*** Opening of Data extract ***

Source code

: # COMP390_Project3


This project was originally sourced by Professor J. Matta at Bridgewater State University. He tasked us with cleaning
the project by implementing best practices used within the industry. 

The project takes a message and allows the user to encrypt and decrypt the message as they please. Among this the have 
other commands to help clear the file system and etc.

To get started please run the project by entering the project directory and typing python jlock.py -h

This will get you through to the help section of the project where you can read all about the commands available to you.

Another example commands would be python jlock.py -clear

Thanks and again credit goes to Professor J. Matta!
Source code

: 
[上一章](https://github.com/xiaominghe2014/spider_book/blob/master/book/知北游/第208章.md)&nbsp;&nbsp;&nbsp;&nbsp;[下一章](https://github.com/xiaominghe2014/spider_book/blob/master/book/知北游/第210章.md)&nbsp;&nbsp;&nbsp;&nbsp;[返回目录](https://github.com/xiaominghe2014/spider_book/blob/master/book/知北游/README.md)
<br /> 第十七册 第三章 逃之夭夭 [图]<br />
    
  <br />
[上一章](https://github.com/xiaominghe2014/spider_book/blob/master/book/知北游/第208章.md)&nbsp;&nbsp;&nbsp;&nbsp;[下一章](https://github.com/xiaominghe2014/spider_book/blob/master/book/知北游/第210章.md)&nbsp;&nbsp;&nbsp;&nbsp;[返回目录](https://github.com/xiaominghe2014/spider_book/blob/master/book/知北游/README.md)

*** Close of Data extract ***

= What the task requires =
Return every line from the entries above that contains the word "help".

= Completed exercise =
other commands to help clear the file system and etc.
This will get you through to the help section of the project where you can read all about the commands available to you.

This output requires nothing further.